By: Blonde Two
Last Saturday the sea temperature in Torbay (more specifically in Brixham) was a balmy 16.9 degrees Celsius. Not only that, it was clear enough to see the fishes and beautifully blue in colour. A perfect day to be sea swimming you might suggest and I would agree. I swam about 500 metres and stayed in long enough afterwards to play with my camera and float around admiring the play of light under the surface. The average September sea temperature in Torbay is 16.5 degrees, so we are doing quite well this year.
Despite the resurgence in popularity of wild swimming, outdoor swimming, sea swimming or whatever you prefer to call it, It will probably come as no surprise to hear that more people swim in Torbay during the summer than during the winter. It is easy to understand why but, no matter how shocking that first entry into cold water, there is something truly magical about the impact a really chilly dip can have on both your physiology and your psychology. I have chatted to a few summer-only swimmers (swim chats are definitely to be recommended) about their reasons for heading inside for winter swims and they all make sense. Who, after all, would want to take off all (well most of) their clothes in an icy January wind, scream (or in my case swear) as freezing water hits them, experience sharp headaches from cold water submersion and emerge shivering with fingers so numb that button fastening becomes impossible?
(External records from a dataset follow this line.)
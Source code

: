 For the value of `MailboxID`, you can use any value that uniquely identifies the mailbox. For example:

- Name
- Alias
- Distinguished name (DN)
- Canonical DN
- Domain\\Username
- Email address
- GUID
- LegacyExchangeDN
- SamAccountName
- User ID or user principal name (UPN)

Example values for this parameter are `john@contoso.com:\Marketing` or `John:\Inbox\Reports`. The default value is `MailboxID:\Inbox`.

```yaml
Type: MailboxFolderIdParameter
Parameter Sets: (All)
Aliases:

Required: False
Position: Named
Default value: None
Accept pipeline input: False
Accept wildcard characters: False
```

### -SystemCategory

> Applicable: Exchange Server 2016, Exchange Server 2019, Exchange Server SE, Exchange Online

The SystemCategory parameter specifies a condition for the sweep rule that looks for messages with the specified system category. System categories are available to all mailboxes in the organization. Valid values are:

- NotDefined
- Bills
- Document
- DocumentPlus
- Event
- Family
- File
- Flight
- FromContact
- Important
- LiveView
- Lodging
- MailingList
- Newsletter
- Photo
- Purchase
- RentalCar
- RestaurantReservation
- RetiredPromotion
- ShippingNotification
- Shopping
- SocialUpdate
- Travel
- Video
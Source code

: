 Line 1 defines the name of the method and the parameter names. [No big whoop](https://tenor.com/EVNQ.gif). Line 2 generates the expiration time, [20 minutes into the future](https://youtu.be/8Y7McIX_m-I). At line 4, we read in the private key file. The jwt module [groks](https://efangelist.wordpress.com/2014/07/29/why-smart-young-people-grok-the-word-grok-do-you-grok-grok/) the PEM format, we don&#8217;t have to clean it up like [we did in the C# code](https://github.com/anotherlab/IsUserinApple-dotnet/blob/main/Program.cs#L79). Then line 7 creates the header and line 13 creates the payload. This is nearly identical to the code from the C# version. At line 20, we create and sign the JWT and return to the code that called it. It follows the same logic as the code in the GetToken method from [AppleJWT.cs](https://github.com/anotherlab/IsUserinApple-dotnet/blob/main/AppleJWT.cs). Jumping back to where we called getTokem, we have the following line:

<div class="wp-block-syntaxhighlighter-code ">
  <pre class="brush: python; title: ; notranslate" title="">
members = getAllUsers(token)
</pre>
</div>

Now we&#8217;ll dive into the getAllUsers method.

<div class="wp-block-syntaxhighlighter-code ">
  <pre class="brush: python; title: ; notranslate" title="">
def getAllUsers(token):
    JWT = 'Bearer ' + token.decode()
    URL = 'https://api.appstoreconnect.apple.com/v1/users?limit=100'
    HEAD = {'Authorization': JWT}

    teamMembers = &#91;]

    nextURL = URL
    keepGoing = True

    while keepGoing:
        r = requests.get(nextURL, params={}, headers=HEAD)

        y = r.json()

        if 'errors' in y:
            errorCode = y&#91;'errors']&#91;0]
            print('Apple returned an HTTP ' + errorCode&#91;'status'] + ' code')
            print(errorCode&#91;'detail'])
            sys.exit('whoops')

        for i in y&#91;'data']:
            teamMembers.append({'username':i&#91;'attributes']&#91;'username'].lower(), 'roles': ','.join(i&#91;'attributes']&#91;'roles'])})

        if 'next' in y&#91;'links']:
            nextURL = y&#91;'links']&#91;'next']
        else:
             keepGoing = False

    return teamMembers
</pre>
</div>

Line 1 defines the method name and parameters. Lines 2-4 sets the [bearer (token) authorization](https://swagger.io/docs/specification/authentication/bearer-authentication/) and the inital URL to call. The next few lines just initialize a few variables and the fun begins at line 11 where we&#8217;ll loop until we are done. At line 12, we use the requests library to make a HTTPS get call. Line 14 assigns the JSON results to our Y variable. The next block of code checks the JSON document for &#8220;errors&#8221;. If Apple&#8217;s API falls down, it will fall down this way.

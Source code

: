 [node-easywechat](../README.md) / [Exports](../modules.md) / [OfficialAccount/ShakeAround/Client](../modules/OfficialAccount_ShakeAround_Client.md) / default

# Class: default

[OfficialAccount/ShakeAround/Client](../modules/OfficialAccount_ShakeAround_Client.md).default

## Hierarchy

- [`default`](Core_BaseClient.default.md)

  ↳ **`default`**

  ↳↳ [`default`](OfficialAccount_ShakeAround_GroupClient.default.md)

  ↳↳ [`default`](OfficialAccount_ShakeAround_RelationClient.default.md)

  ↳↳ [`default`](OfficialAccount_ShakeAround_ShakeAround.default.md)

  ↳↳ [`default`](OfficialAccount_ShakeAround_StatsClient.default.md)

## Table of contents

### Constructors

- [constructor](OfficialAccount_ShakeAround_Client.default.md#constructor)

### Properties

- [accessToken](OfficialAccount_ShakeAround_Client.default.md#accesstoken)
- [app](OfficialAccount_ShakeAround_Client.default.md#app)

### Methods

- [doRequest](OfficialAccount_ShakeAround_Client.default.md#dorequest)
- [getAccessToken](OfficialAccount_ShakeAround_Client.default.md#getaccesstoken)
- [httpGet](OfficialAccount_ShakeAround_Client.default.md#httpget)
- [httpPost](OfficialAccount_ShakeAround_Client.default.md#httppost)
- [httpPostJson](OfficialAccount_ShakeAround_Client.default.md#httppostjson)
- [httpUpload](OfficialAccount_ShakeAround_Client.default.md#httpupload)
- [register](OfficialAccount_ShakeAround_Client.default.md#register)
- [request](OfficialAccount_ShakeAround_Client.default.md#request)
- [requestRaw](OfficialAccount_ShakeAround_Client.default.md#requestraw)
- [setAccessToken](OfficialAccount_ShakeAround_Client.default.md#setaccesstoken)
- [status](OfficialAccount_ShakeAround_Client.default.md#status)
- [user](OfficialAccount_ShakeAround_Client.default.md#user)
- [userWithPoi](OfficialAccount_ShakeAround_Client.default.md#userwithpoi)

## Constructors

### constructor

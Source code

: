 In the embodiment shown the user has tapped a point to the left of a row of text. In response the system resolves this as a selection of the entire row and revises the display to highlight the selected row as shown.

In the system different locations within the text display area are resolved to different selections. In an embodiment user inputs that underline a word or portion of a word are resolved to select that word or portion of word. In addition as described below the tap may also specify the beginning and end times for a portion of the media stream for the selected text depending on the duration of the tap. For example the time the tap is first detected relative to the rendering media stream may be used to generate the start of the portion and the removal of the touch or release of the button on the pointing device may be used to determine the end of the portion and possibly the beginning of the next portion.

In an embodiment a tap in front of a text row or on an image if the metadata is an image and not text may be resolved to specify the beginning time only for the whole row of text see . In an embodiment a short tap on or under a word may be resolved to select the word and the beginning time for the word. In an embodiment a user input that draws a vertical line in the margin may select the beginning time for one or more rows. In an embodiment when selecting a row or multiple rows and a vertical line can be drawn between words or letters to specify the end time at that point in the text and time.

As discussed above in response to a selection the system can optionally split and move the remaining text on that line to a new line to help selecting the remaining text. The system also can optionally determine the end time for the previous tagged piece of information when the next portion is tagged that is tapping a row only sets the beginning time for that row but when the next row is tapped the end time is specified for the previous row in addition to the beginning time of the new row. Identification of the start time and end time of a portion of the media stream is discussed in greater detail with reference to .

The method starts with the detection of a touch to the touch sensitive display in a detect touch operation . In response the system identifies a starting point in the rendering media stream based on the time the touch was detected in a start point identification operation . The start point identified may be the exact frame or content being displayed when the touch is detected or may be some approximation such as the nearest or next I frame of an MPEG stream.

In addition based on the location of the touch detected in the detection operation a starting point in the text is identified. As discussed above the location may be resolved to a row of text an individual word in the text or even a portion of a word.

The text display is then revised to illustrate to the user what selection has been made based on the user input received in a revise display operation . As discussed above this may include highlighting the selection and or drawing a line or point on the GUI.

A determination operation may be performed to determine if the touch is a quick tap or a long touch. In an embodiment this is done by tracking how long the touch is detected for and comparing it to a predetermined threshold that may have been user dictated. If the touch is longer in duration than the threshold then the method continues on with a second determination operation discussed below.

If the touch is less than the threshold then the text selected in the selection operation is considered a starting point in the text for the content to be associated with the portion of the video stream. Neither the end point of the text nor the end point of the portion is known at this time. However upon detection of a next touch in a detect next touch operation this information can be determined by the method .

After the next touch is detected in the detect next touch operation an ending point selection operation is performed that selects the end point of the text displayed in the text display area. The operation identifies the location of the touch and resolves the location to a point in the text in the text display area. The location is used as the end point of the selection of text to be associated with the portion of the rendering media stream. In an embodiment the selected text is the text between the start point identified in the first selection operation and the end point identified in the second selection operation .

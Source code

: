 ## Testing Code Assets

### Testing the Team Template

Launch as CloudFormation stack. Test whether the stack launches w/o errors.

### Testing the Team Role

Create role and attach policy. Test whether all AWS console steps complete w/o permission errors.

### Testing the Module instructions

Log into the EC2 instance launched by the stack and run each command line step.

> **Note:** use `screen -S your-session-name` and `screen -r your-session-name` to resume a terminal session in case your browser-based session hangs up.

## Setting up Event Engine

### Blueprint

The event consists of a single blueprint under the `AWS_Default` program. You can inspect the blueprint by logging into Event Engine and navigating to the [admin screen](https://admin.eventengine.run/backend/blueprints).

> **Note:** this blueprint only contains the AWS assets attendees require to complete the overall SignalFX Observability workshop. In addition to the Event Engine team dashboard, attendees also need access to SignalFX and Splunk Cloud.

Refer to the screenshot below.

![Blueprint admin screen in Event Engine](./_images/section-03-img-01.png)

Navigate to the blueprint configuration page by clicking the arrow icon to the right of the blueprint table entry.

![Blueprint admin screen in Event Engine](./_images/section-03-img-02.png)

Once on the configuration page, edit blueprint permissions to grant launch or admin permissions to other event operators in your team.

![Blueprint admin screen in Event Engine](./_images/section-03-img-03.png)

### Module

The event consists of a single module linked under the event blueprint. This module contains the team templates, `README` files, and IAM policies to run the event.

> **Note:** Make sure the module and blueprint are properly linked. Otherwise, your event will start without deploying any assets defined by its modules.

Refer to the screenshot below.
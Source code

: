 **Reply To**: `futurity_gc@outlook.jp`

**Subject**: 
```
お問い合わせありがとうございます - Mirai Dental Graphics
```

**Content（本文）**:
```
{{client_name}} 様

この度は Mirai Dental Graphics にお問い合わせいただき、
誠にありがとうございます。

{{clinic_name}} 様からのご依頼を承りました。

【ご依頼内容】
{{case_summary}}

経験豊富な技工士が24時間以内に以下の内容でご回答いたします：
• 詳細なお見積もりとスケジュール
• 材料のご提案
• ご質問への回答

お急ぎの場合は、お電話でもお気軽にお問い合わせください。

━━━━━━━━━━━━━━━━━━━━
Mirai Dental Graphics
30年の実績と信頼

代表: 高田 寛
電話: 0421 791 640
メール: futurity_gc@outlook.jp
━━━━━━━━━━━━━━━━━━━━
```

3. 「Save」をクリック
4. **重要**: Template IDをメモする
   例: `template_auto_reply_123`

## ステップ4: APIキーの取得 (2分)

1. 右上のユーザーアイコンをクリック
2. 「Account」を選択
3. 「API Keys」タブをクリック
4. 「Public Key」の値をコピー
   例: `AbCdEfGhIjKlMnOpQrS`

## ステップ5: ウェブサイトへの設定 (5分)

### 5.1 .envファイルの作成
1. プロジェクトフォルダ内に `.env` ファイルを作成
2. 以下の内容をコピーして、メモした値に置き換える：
I will be entering my fourth winter of cold water swimming this year and I can honestly say that I am looking forward to the chill. Maybe not the shivering at my desk all day afterwards but definitely the after-buzz that grows as the temperature lowers. If you are thinking about trying winter outdoor swimming yourself, my best advice would be to start now… and don’t let yourself stop. As the sea temperatures drop, keep up the swims, your body will acclimatise, and you will soon find yourself thinking of clever answers to the question, ‘Is it cold?’